While I could easily manipulate the calzone once it was inside, placement was a little troublesome. My mistakes accounted for, the temperature naturally dropped when I opened the dome, but the automated heating quickly corrected the heat. The calzone cooked beautifully on the bottom, evenly browned and crisp. I found the top suffered a bit from a lack of ambient heat, though. It was crispy and cooked through but quite pale when finished. I can see this working well for a flat pizza, and perhaps getting too far over my skis and the smaller opening set me up for less-than-perfect results.

Test 4: Chicken Thighs

For one more test, I grilled chicken thighs with no attachments other than a direct and indirect heat zone. The grill overshot its temperature by about 30°F, but by playing with the app, I found that decreasing the temperature and then bringing it back to the desired heat worked. With both this test and the chicken wing test, I observed that the area closest to the back of the grill, coincidentally closest to the fan, didn’t get as much heat as the areas farther from it, despite an evenly-banked fire. I also found the thermometer probe needed a thicker place to insert than a chicken thigh, as it read the ambient temperature of the grill more than the meat, giving me a much higher temperature than my probe thermometer.

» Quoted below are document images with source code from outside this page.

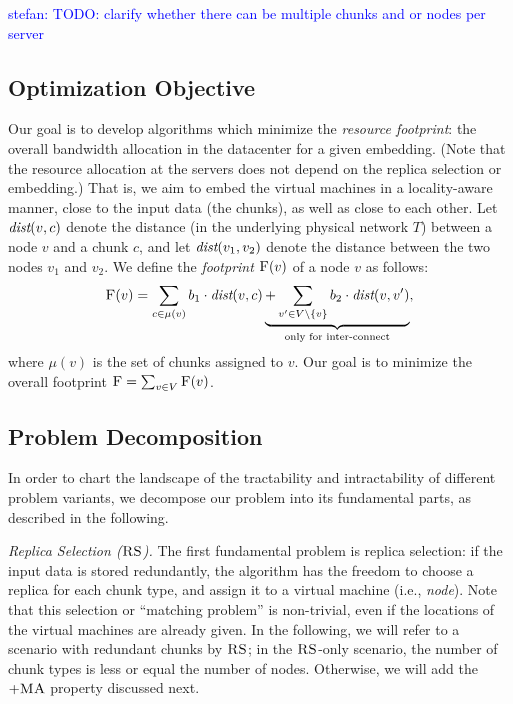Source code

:\documentclass[9pt,twocolumn]{scrartcl}
\newcommand{\stefan}[1]{\textcolor{blue}{stefan: #1}}
\newcommand{\VirtualNodes}{\ensuremath{V}}
\newcommand{\achunk}{\ensuremath{c}}
\newcommand{\dist}{\emph{dist}}
\newcommand{\RS}{\textsc{RS}}
\newcommand{\MA}{\textsc{MA}}
\newcommand{\Cost}{\textsc{F}}
\newcommand{\Tree}{\ensuremath{T}}
\newcommand{\CostTrans}{\ensuremath{b_1}}
\newcommand{\CostCom}{\ensuremath{b_2}}
\begin{document}
\stefan{TODO: clarify whether there can be multiple chunks and or nodes per server}


\subsection{Optimization Objective}

Our goal is to develop algorithms which minimize
the \emph{resource footprint}: the overall bandwidth allocation in the datacenter for a given embedding. (Note that
the resource allocation at the servers does not depend on the replica selection or embedding.) That is,
we aim to embed the virtual machines in a locality-aware manner, close to the input data
(the chunks), as well as close to
each other. Let $\dist(v,\achunk)$ denote the distance (in the underlying physical network $\Tree$) between a node $v$ and a
chunk $\achunk$, and let $\dist(v_1,v_2)$ denote the distance between the two nodes $v_1$ and $v_2$.
We define the \emph{footprint} $\Cost(v)$ of a node $v$ as follows:
$$
\Cost(v) = \sum_{\achunk\in \mu(v)} \CostTrans \cdot \dist(v,\achunk) \underbrace{+ \sum_{v' \in \VirtualNodes\setminus\{v\}} \CostCom \cdot \dist(v,v')}_{\text{only for inter-connect}},
$$
\noindent where $\mu(v)$ is the set of chunks assigned to $v$. Our goal is to minimize the overall footprint
$\Cost=\sum_{v\in V} \Cost(v)$.


\subsection{Problem Decomposition}

In order to chart the landscape of the tractability and intractability of different
problem variants, we decompose our problem into its fundamental parts, as described in the following.

\emph{Replica Selection ($\RS$).} The first fundamental problem is replica selection:
if the input data is stored redundantly, the algorithm has the freedom to choose a replica
for each chunk type, and assign it to a virtual machine (i.e., \emph{node}). Note that this
selection or ``matching problem'' is non-trivial, even if the locations of the virtual machines
are already given. In the following, we will refer to a scenario
with redundant chunks by $\RS$; in the $\RS$-only scenario, the number of chunk types
is less or equal the number of nodes. Otherwise, we will add the $+\MA$ property discussed next.
\end{document}
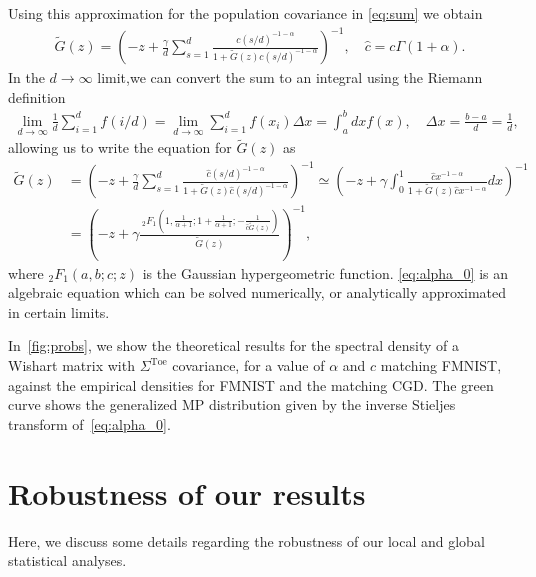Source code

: \documentclass{article}
\begin{document}
Using this approximation for the population covariance in \cref{eq:sum} we obtain
\begin{align}
\label{eq:stiel_gaus}
       \tilde{G}(z)
    =
    \left(
    -z +  \frac{\gamma }{d}
\sum_{s=1}^{d}
\frac{c (s/d)^{-1-\alpha }}{1+ \tilde{G}(z) c (s/d)^{-1-\alpha }}
    \right)^{-1},
        \quad
    \hat{c}= c\Gamma(1+\alpha)
    .
\end{align}
In the $d\to \infty$
limit,we can convert the sum to an integral using the Riemann definition
\begin{align}
    \lim_{d\to\infty}
    \frac{1}{d}\sum_{i=1}^d
    f(i/d) 
    =
    \lim_{d\to\infty}
    \sum_{i=1}^d
    f(x_i) \Delta x
    =
    \int_a^b  dx f(x)
    ,
    \quad
    \Delta x = \frac{b-a}{d}=\frac{1}{d},
\end{align}
allowing us to write the equation for $\tilde{G}(z)$ as
\begin{align}
\label{eq:alpha_0}
       \tilde{G}(z)
    &=
    \left(
    -z +  
    \frac{\gamma }{d}
\sum_{s=1}^{d}
\frac{\hat{c} (s/d)^{-1-\alpha }}{1+ \tilde{G}(z) \hat{c} (s/d)^{-1-\alpha }}
    \right)^{-1}
    \simeq
    \left(
    -z + \gamma 
    \int_0^1
\frac{\hat{c} x^{-1-\alpha }}{1+ \tilde{G}(z) \hat{c} x^{-1-\alpha }}dx
    \right)^{-1}    
    \\ \nonumber
    &=
    \left(
    -z + \gamma 
    \frac{\, _2F_1\left(1,\frac{1}{\alpha +1};1+\frac{1}{\alpha +1};-\frac{1}{\hat{c} \tilde{G}(z)}\right)}{\tilde{G}(z)}
    \right)^{-1}   
    ,
\end{align}
where $_2F_1(a,b;c;z)$ is the Gaussian hypergeometric function. \cref{eq:alpha_0} is an algebraic equation which can be solved numerically, or analytically approximated in certain limits.

In~\cref{fig:probs}, we show the theoretical results for the spectral density of a Wishart matrix with $\Sigma^\mathrm{Toe}$ covariance, for a value of $\alpha$ and $c$ matching FMNIST, against the empirical densities for FMNIST and the matching CGD. The green curve shows the generalized MP distribution given by the inverse Stieljes transform of~\cref{eq:alpha_0}.


\section{Robustness of our results}

Here, we discuss some details regarding the robustness of our local and global statistical analyses.
\end{document}
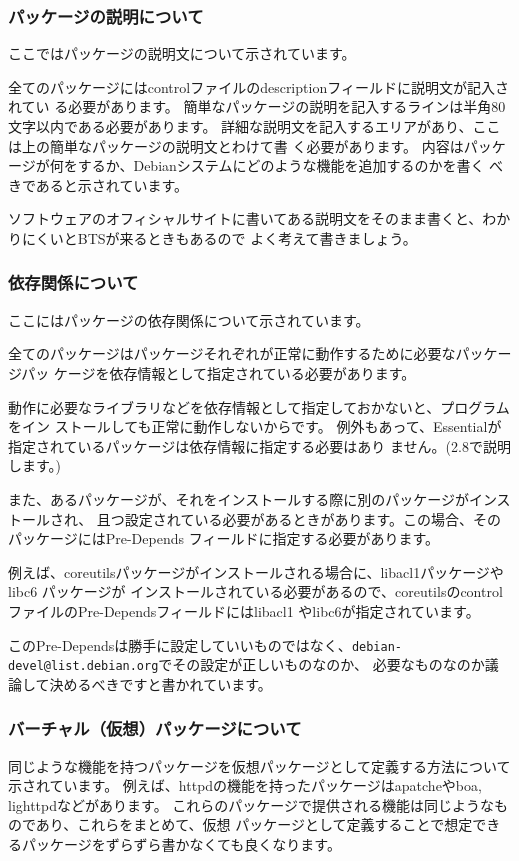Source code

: \documentclass[mingoth,a4paper]{jsarticle}
\begin{document}
\subsubsection{パッケージの説明について}
ここではパッケージの説明文について示されています。


全てのパッケージにはcontrolファイルのdescriptionフィールドに説明文が記入されてい
る必要があります。
簡単なパッケージの説明を記入するラインは半角80文字以内である必要があります。
詳細な説明文を記入するエリアがあり、ここは上の簡単なパッケージの説明文とわけて書
く必要があります。
内容はパッケージが何をするか、Debianシステムにどのような機能を追加するのかを書く
べきであると示されています。


ソフトウェアのオフィシャルサイトに書いてある説明文をそのまま書くと、わかりにくいとBTSが来るときもあるので
よく考えて書きましょう。

\subsubsection{依存関係について}
ここにはパッケージの依存関係について示されています。

全てのパッケージはパッケージそれぞれが正常に動作するために必要なパッケージパッ
ケージを依存情報として指定されている必要があります。


動作に必要なライブラリなどを依存情報として指定しておかないと、プログラムをイン
ストールしても正常に動作しないからです。
例外もあって、Essentialが指定されているパッケージは依存情報に指定する必要はあり
ません。(2.8で説明します。)


また、あるパッケージが、それをインストールする際に別のパッケージがインストールされ、
且つ設定されている必要があるときがあります。この場合、そのパッケージにはPre-Depends
フィールドに指定する必要があります。


例えば、coreutilsパッケージがインストールされる場合に、libacl1パッケージやlibc6 パッケージが
インストールされている必要があるので、coreutilsのcontrolファイルのPre-Dependsフィールドにはlibacl1
やlibc6が指定されています。


このPre-Dependsは勝手に設定していいものではなく、{\tt debian-devel@list.debian.org}でその設定が正しいものなのか、
必要なものなのか議論して決めるべきですと書かれています。


\subsubsection{バーチャル（仮想）パッケージについて}
同じような機能を持つパッケージを仮想パッケージとして定義する方法について示されています。
例えば、httpdの機能を持ったパッケージはapatcheやboa, lighttpdなどがあります。
これらのパッケージで提供される機能は同じようなものであり、これらをまとめて、仮想
パッケージとして定義することで想定できるパッケージをずらずら書かなくても良くなります。
\end{document}
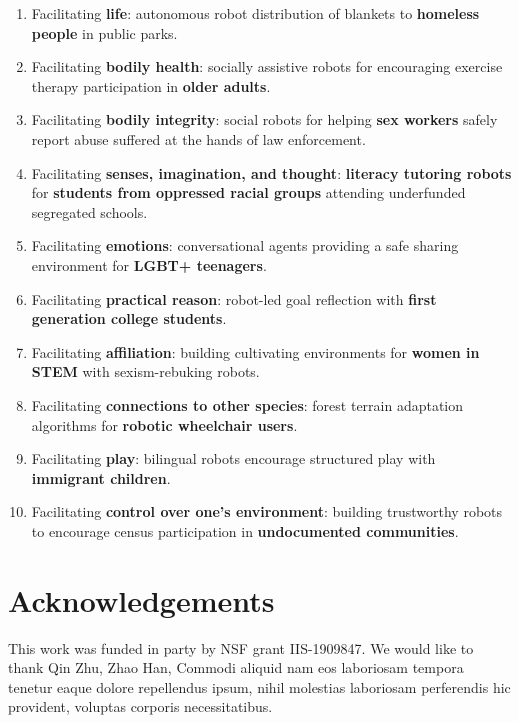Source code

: \documentclass[letterpaper]{article} %
\begin{document}
\begin{enumerate}
\item Facilitating \textbf{life}:  autonomous robot distribution of blankets to \textbf{homeless people} in public parks.
\item Facilitating \textbf{bodily health}: socially assistive robots for encouraging exercise therapy participation in \textbf{older adults}.
\item Facilitating \textbf{bodily integrity}: social robots for helping \textbf{sex workers} safely report abuse suffered at the hands of law enforcement.
\item Facilitating \textbf{senses, imagination, and thought}:  \textbf{literacy tutoring robots} for \textbf{students from oppressed racial groups} attending underfunded segregated schools.
\item Facilitating \textbf{emotions}:  conversational agents providing a safe sharing environment for \textbf{LGBT+ teenagers}.
\item Facilitating \textbf{practical reason}: robot-led goal reflection with \textbf{first generation college students}.
\item Facilitating \textbf{affiliation}: building cultivating environments for \textbf{women in STEM} with sexism-rebuking robots.
\item Facilitating \textbf{connections to other species}: forest terrain adaptation algorithms for \textbf{robotic wheelchair users}.
\item Facilitating \textbf{play}:  bilingual robots encourage structured play with \textbf{immigrant children}.
\item Facilitating \textbf{control over one's environment}: building trustworthy robots to encourage census participation in \textbf{undocumented communities}.
\end{enumerate}

\vspace{-0.77mm}
\vspace{-1.93mm}
\section*{Acknowledgements}
This work was funded in party by NSF grant IIS-1909847. We would like to thank Qin Zhu, Zhao Han,  Commodi aliquid nam eos laboriosam tempora tenetur eaque dolore repellendus ipsum, nihil molestias laboriosam perferendis hic provident, voluptas corporis necessitatibus.\clearpage

\end{document}
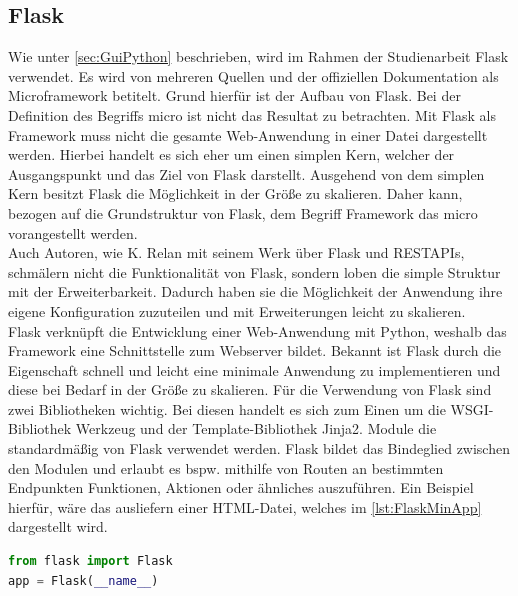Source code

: \documentclass[a4paper,titlepage,halfparskip,12pt]{scrreprt}
\begin{document}
\begin{onehalfspacing}
\section{Flask}
\label{sec:Flask}
Wie unter \autoref{sec:GuiPython} beschrieben, wird im Rahmen der Studienarbeit Flask verwendet. Es wird von mehreren Quellen und der offiziellen Dokumentation als Microframework betitelt. Grund hierfür ist der Aufbau von Flask. Bei der Definition des Begriffs \glqq micro\grqq{} ist nicht das Resultat zu betrachten. Mit Flask als Framework muss nicht die gesamte Web-Anwendung in einer Datei dargestellt werden. Hierbei handelt es sich eher um einen simplen Kern, welcher der Ausgangspunkt und das Ziel von Flask darstellt. Ausgehend von dem simplen Kern besitzt Flask die Möglichkeit in der Größe zu skalieren. Daher kann, bezogen auf die Grundstruktur von Flask, dem Begriff Framework das \glqq micro\grqq{} vorangestellt werden.\cite{FlaskDoc}\\
Auch Autoren, wie K. Relan mit seinem Werk über Flask und RESTAPIs, schmälern nicht die Funktionalität von Flask, sondern loben die simple Struktur mit der Erweiterbarkeit. Dadurch haben sie die Möglichkeit der Anwendung ihre eigene Konfiguration zuzuteilen und mit Erweiterungen leicht zu skalieren. \cite{FlaskRESTAPIsRelan}\\
Flask verknüpft die Entwicklung einer Web-Anwendung mit Python, weshalb das Framework eine Schnittstelle zum Webserver bildet. Bekannt ist Flask durch die Eigenschaft schnell und leicht eine minimale Anwendung zu implementieren und diese bei Bedarf in der Größe zu skalieren. Für die Verwendung von Flask sind zwei Bibliotheken wichtig. Bei diesen handelt es sich zum Einen um die \ac{WSGI}-Bibliothek Werkzeug und der Template-Bibliothek Jinja2. Module die standardmäßig von Flask verwendet werden. Flask bildet das Bindeglied zwischen den Modulen und erlaubt es bspw. mithilfe von Routen an bestimmten Endpunkten Funktionen, Aktionen oder ähnliches auszuführen. Ein Beispiel hierfür, wäre das ausliefern einer \ac{HTML}-Datei, welches im \autoref{lst:FlaskMinApp} dargestellt wird.
\begin{lstlisting}[language=Python,caption=Example Listing of Flask Python,label={lst:FlaskMinApp}]
from flask import Flask
app = Flask(__name__)


\end{lstlisting}
\end{onehalfspacing}
\end{document}
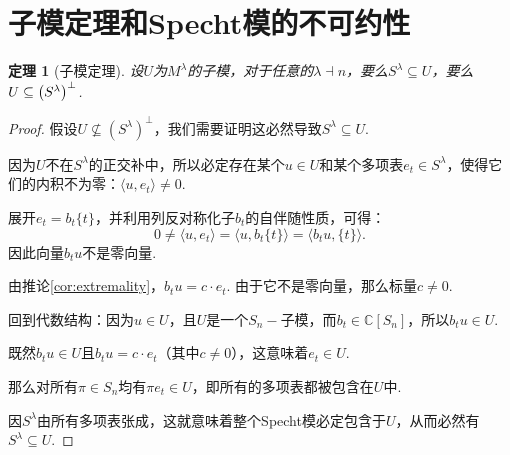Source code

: \documentclass{sjtureport}
\newtheorem{theorem}{定理}[chapter]
\begin{document}
\section{子模定理和Specht模的不可约性}

\begin{theorem}[子模定理]
    设$U$为$M^\lambda$的子模，对于任意的$\lambda \dashv n$，要么$S^\lambda \subseteq U$，要么$U\subseteq \qty(S^\lambda)^{\perp}$.
\end{theorem}
\begin{proof}
    假设$U \not\subseteq (S^\lambda)^\perp$，我们需要证明这必然导致$S^\lambda \subseteq U$.
    
    因为$U$不在$S^\lambda$的正交补中，所以必定存在某个$u \in U$和某个多项表$e_t \in S^\lambda$，使得它们的内积不为零：$\langle u, e_t \rangle \neq 0$. 
    
    展开$e_t = b_t\{t\}$，并利用列反对称化子$b_t$的自伴随性质，可得：
    \begin{equation*}
        0 \neq \langle u, e_t \rangle = \langle u, b_t\{t\} \rangle = \langle b_t u, \{t\} \rangle.
    \end{equation*}
    因此向量$b_tu$不是零向量.
    
    由推论{\ref{cor:extremality}}，$b_tu = c \cdot e_t$. 由于它不是零向量，那么标量$c \neq 0$.
    
    回到代数结构：因为$u \in U$，且$U$是一个$S_n-\!$子模，而$b_t \in \mathbb{C}[S_n]$，所以$b_tu \in U$.
    
    既然$b_tu \in U$且$b_tu = c \cdot e_t$（其中$c \neq 0$），这意味着$e_t \in U$.
    
    那么对所有$\pi \in S_n$均有$\pi e_t \in U$，即所有的多项表都被包含在$U$中. \par
    因$S^\lambda$由所有多项表张成，这就意味着整个Specht模必定包含于$U$，从而必然有$S^\lambda \subseteq U$.
\end{proof}
\end{document}
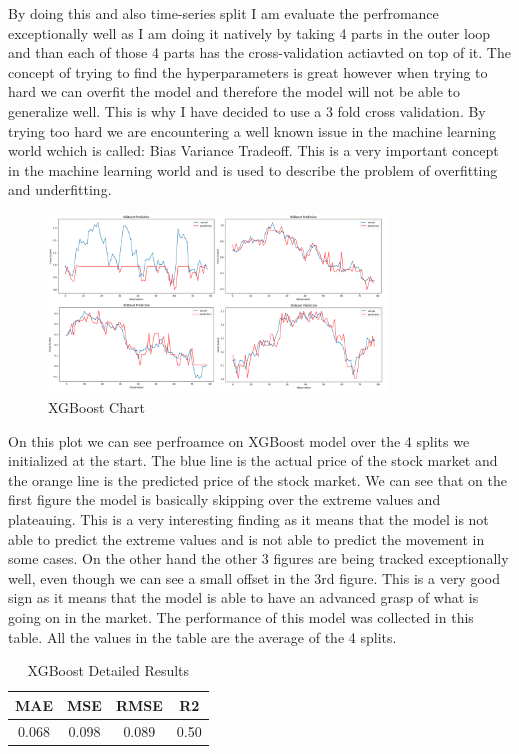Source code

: \documentclass{imc-inf}
\begin{document}
			By doing this and also time-series split I am evaluate the perfromance exceptionally well as I am doing it natively by taking 4 parts in the outer loop and than each of those 4 parts has the cross-validation actiavted on top of it.
			The concept of trying to find the hyperparameters is great however when trying to hard we can overfit the model and therefore the model will not be able to generalize well. This is why I have decided to use a 3 fold cross validation.
			By trying too hard we are encountering a well known issue in the machine learning world wchich is called: Bias Variance Tradeoff. This is a very important concept in the machine learning world and is used to describe the problem of overfitting
			and underfitting. 
			\begin{figure}[h]
				\centering
				\includegraphics[width=0.8\textwidth]{xgboost_chart.png}
				\caption{XGBoost Chart}
				\label{fig:xgboost_chart}
			\end{figure}
			On this plot we can see perfroamce on XGBoost model over the 4 splits we initialized at the start. The blue line is the actual price of the stock market and the orange line is the predicted price of the stock market.
			We can see that on the first figure the model is basically skipping over the extreme values and plateauing. This is a very interesting finding as it means that the model is not able to predict the extreme values and is not able to predict the 
			movement in some cases. On the other hand the other 3 figures are being tracked exceptionally well, even though we can see a small offset in the 3rd figure. This is a very good sign as it means that the model is able to have an 
			advanced grasp of what is going on in the market. The performance of this model was collected in this table. All the values in the table are the average of the 4 splits.
			\begin{table}[h!]
				\centering
				\begin{tabular}{|c|c|c|c|}
					\hline
					\textbf{MAE} & \textbf{MSE} & \textbf{RMSE} & \textbf{R2} \\ \hline
					0.068 & 0.098 & 0.089 & 0.50 \\ \hline
				\end{tabular}
				\caption{XGBoost Detailed Results}
				\label{tab:xgboost_detailed_results}
			\end{table}
\end{document}

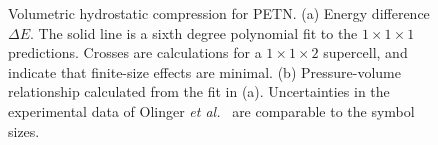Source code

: \documentclass[prb,aps,nobibnotes,twocolumn,doublespace,twocolumngrid,superbib]{revtex4}
\begin{document}
\begin{figure}
\caption{Volumetric hydrostatic compression for PETN.
(a) Energy difference $\Delta E$. The solid line is a sixth degree
polynomial fit to the $1\times 1\times 1$ predictions.  Crosses are
calculations for a $1\times 1\times 2$ supercell, and indicate that
finite-size effects are minimal.  (b) Pressure-volume relationship
calculated from the fit in (a).  Uncertainties in the experimental
data of Olinger {\it et al.}~\cite{Olinger_1975v62} are comparable to 
the symbol sizes.  }
\label{fig:volume_compress}
\end{figure}
\end{document}
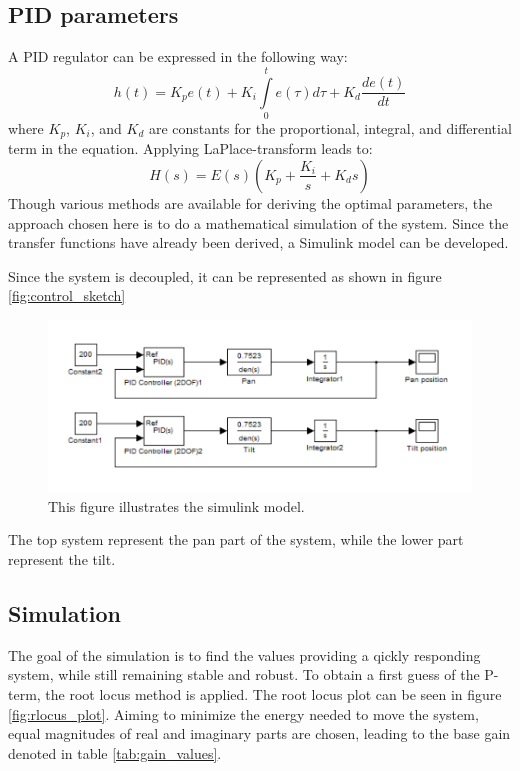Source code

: \subsection{PID parameters}
A PID regulator can be expressed in the following way:
\begin{equation}
	h(t) = K_p e(t) + K_i \int\limits_0^t e(\tau) d\tau + K_d \frac{de(t)}{dt}
\end{equation}
where $K_p$, $K_i$, and $K_d$ are constants for the proportional, integral, and differential term in the equation. Applying LaPlace-transform leads to:
\begin{equation}
	H(s) = E(s)(K_p + \frac{K_i}{s} + K_d s)
\end{equation}
Though various methods are available for deriving the optimal parameters, the
approach chosen here is to do a mathematical simulation of the system. Since the
transfer functions have already been derived, a Simulink model can be developed.

Since the system is decoupled, it can be represented as shown in figure \ref{fig:control_sketch}
\begin{figure}[htb]
	\centering
	\includegraphics[width=\textwidth,trim=0 0 0 0]{graphics/Simulink.pdf} %
	\caption{This figure illustrates the simulink model.}
	\label{fig:control_simulink}			%
\end{figure}
The top system represent the pan part of the system, while the lower part represent the tilt.

\subsection{Simulation}
The goal of the simulation is to find the values providing a qickly responding system, while still remaining stable and robust. To obtain a first guess of the P-term, the root locus method is applied. The root locus plot can be seen in figure \ref{fig:rlocus_plot}. Aiming to minimize the energy needed to move the system, equal magnitudes of real and imaginary parts are chosen, leading to the base gain denoted in table \ref{tab:gain_values}.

Fuel Efficiency and Cleaning

When using lump hardwood charcoal, the Joe is extremely fuel efficient. On my initial testing day, I ran the grill for four hours, varying temperatures from 250°F to 600°F without running out of charcoal. Its ash management is impressive, as well. The average fuel load is about four pounds of lump charcoal, which almost wholly combusts and reduces to a point where it fits into a four-by-9-inch catch pan that slides out for easy removal.

The Verdict

Though I'm newer to the kamado grill space, I’ve worked with enough to understand the heat management pieces of grilling with them. The control panel and app take much of the trial and error out of the process, making this an easier, more efficient experience for spur-of-the-moment cooking. As Gephart said during our initial tests, when it comes to outdoor cooking, "Kamado Joe owns the weekend; we want to own the weeknight, too." I can see the Konnected Joe accomplishing that, making charcoal grilling almost as easy as using a gas grill.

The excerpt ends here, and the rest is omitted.